Das Meiste ist von Herrn Ständerat Eberle, dem Sprecher der Kommission, bereits gesagt worden. Ich möchte noch kurz auf den Währungshilfebeschluss und dessen Folgen eingehen und gerade auch noch etwas zur Höhe des Betrages sagen, den wir beantragen. Im März 2004 hat das damalige Parlament einen Währungshilfebeschluss gefasst und einen Rahmenkredit von 2,5 Milliarden Franken bewilligt, zum einen für Hilfeleistungen bei Störungen des internationalen Währungssystems, zum andern zugunsten einzelner Staaten. Der Währungshilfebeschluss wurde im Jahre 2009 bis 2013 verlängert; eine weitere Verlängerung ist in der Legislaturplanung 2011-2015 vorgesehen. Auf Grundlage dieses Währungshilfebeschlusses beantragen wir Ihnen mit der vorliegenden Botschaft einen Kredit von 15 Milliarden Franken für einen Zeitraum von fünf Jahren im Rahmen eines neuen Währungshilfebeschlusses.

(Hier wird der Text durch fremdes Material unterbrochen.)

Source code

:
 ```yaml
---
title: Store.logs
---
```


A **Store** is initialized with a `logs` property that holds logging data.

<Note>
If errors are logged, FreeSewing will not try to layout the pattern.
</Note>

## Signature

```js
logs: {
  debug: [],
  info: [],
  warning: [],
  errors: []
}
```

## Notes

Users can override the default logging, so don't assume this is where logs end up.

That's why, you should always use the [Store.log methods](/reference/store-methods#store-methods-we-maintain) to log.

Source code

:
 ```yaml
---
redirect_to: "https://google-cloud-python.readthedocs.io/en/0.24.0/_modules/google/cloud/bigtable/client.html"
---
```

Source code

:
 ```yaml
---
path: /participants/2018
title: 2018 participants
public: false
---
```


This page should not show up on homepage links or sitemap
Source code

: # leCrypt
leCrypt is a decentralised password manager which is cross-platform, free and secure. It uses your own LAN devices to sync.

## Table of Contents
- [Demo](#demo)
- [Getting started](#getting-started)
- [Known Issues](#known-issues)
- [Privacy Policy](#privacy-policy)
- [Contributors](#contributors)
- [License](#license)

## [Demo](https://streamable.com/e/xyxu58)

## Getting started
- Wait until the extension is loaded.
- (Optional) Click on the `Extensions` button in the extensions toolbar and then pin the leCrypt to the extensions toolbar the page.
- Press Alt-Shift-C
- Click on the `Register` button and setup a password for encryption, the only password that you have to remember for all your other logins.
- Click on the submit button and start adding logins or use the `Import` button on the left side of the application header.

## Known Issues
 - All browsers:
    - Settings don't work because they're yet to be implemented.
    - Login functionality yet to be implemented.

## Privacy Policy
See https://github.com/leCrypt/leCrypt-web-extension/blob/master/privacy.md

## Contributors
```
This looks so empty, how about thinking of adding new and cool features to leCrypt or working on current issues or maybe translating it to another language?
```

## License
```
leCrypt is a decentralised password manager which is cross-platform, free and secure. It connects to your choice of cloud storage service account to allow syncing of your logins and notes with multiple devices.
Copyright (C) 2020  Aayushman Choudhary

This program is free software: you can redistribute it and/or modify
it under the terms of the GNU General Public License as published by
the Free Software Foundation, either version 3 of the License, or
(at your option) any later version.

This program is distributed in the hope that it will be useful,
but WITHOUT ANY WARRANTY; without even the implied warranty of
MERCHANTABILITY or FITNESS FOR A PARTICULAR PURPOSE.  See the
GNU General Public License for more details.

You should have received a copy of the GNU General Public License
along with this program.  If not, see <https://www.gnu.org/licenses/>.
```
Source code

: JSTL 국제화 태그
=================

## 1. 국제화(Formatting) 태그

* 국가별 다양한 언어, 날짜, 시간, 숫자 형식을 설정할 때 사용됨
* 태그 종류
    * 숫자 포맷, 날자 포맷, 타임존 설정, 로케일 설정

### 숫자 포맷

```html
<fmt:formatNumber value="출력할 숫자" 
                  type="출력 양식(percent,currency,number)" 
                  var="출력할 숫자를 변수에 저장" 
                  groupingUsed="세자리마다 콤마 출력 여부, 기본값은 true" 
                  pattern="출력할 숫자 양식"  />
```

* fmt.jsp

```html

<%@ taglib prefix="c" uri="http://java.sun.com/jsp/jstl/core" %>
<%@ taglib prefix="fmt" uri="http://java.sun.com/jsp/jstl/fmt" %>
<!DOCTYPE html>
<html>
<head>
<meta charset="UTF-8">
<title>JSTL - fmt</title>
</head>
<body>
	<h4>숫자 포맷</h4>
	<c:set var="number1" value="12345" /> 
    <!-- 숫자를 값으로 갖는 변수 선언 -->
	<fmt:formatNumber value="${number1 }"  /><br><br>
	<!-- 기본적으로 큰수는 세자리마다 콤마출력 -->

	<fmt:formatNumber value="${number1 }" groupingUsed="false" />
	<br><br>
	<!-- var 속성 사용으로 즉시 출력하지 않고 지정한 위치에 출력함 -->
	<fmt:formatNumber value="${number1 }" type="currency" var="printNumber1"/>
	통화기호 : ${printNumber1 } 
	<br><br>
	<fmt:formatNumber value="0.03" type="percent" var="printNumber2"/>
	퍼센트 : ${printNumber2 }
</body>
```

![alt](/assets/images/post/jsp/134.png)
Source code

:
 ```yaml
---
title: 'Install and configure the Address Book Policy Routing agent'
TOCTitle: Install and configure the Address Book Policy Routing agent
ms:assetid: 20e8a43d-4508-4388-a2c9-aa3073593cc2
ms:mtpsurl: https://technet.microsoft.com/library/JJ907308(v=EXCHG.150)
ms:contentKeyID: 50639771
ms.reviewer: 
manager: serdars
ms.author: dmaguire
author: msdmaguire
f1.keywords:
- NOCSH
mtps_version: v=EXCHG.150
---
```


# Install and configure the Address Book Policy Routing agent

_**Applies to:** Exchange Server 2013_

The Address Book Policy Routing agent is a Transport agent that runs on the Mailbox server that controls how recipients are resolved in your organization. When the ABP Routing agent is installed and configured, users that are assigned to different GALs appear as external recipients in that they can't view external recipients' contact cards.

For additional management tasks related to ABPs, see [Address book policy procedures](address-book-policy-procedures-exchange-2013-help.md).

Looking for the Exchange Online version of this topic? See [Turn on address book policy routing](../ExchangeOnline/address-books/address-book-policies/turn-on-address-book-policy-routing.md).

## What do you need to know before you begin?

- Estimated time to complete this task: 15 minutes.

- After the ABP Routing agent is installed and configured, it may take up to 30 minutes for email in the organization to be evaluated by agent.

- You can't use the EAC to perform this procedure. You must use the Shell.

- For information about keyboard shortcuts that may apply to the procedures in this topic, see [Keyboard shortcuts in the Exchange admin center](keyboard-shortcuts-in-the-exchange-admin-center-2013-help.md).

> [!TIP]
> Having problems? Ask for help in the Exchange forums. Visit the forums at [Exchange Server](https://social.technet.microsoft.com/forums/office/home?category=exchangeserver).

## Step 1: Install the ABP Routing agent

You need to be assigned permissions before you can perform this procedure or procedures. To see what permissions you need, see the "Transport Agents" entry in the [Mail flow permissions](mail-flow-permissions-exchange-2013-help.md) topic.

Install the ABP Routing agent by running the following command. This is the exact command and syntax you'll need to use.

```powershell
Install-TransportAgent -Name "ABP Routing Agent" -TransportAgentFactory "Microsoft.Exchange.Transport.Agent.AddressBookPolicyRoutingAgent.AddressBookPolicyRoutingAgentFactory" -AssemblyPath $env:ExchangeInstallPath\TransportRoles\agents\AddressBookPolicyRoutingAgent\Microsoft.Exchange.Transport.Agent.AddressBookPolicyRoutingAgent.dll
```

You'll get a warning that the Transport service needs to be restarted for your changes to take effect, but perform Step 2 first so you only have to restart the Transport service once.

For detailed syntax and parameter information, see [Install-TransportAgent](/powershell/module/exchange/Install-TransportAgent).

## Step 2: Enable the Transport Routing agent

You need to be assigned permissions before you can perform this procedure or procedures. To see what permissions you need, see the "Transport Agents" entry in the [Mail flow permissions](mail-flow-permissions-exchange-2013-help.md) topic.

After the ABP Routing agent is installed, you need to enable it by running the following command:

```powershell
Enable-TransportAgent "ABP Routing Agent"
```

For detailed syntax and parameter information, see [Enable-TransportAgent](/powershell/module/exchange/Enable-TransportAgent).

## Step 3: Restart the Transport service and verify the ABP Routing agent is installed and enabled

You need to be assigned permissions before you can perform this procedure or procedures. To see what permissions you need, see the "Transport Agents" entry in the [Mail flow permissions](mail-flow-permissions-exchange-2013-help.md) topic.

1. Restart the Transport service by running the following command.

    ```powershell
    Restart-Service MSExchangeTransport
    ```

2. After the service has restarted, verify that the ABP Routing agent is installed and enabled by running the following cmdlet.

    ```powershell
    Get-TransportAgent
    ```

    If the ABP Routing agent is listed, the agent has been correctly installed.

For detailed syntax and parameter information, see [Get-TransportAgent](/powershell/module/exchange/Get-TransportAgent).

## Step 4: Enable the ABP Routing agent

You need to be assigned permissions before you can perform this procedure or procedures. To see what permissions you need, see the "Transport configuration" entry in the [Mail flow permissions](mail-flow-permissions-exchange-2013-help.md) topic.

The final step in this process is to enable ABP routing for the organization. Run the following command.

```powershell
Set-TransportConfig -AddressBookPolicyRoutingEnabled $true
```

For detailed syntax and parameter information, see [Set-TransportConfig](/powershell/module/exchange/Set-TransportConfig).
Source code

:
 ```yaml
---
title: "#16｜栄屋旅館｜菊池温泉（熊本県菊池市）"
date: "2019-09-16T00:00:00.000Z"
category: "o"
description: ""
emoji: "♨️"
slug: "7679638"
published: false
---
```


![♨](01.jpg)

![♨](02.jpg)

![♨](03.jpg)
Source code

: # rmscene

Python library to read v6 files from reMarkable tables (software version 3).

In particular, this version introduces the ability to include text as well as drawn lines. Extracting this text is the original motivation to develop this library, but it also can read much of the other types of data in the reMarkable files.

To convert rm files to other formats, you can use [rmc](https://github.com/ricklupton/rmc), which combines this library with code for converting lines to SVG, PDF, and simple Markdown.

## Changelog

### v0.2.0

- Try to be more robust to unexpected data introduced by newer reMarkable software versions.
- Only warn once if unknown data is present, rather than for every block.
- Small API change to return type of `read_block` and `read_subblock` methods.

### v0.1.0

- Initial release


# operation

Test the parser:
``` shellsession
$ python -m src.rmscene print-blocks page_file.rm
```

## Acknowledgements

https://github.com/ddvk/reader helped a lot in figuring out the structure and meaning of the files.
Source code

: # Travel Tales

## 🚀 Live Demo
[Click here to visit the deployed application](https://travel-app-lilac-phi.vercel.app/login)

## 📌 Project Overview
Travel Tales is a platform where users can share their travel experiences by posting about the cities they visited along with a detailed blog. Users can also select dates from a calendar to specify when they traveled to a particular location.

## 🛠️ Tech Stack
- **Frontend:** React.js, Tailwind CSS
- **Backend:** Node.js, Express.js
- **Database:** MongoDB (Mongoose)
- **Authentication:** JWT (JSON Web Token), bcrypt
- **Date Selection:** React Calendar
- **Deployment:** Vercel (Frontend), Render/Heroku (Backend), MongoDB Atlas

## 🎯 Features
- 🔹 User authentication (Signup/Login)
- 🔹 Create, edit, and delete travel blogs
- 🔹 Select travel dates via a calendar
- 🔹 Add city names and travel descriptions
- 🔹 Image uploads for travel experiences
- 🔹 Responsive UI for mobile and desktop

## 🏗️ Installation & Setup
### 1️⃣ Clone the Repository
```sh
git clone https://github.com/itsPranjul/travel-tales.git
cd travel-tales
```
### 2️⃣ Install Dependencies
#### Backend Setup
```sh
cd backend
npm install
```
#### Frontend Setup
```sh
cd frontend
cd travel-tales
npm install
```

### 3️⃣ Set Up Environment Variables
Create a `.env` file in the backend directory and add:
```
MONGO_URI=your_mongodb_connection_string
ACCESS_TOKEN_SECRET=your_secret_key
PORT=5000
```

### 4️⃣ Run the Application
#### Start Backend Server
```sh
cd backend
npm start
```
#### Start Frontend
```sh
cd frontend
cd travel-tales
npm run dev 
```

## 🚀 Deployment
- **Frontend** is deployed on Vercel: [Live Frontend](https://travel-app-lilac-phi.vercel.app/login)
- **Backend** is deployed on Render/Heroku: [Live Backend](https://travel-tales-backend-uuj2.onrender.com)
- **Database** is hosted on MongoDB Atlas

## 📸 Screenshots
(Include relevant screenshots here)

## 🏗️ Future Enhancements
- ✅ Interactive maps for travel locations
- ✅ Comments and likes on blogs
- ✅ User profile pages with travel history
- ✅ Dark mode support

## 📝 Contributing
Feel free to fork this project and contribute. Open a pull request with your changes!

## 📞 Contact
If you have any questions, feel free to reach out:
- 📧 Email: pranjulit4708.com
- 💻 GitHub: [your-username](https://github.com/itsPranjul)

Sie haben es gehört: Der Nationalrat hat einen Kredit von 10 Milliarden Franken beschlossen; Ihre vorberatende Kommission beantragt ebenfalls einen Kredit in dieser Höhe. Wir haben aber eigentlich nichts Unerhörtes beantragt. Wir sind von den damaligen 2,5 Milliarden Franken ausgegangen und haben gesagt: Das ist der Rahmen, den der Bundesrat haben muss, um ausserordentliche Situationen innerhalb von fünf Jahren bewältigen zu können. Mit Bezug auf die restlichen 12,5 Milliarden Franken sind wir von der Sonderhilfe in der Höhe von 10 Milliarden plus 2,5 Milliarden Franken ausgegangen, die wir damals auch als Reserve für allfällige Währungsschwankungen beantragt haben. Es lässt sich also absolut herleiten, wie wir auf den Betrag von 15 Milliarden Franken gekommen sind.

Wir nehmen zur Kenntnis, dass Ihre APK und der Nationalrat anderer Auffassung sind und den Betrag auf 10 Milliarden reduzieren möchten. Die Situation war im Jahr 2004 - das wissen wir beide, Herr Ständerat Eberle - nicht besser als heute, auch aufgrund der damaligen Sparprogramme für die Kantone. Möglicherweise war das Vertrauen des Parlamentes in den damaligen Bundesrat etwas grösser; darum hat man damals 2,5 Milliarden Franken als Rahmenkredit gewährt; heute möchte man nicht 2,5 Milliarden Franken gewähren, das nehmen wir selbstverständlich zur Kenntnis.

Wenn wir so weit sind, werde ich gerne noch etwas zum von Herrn Recordon eingebrachten Antrag sagen.

Ich möchte Sie bitten, auf die Vorlage einzutreten und sie entsprechend zu verabschieden.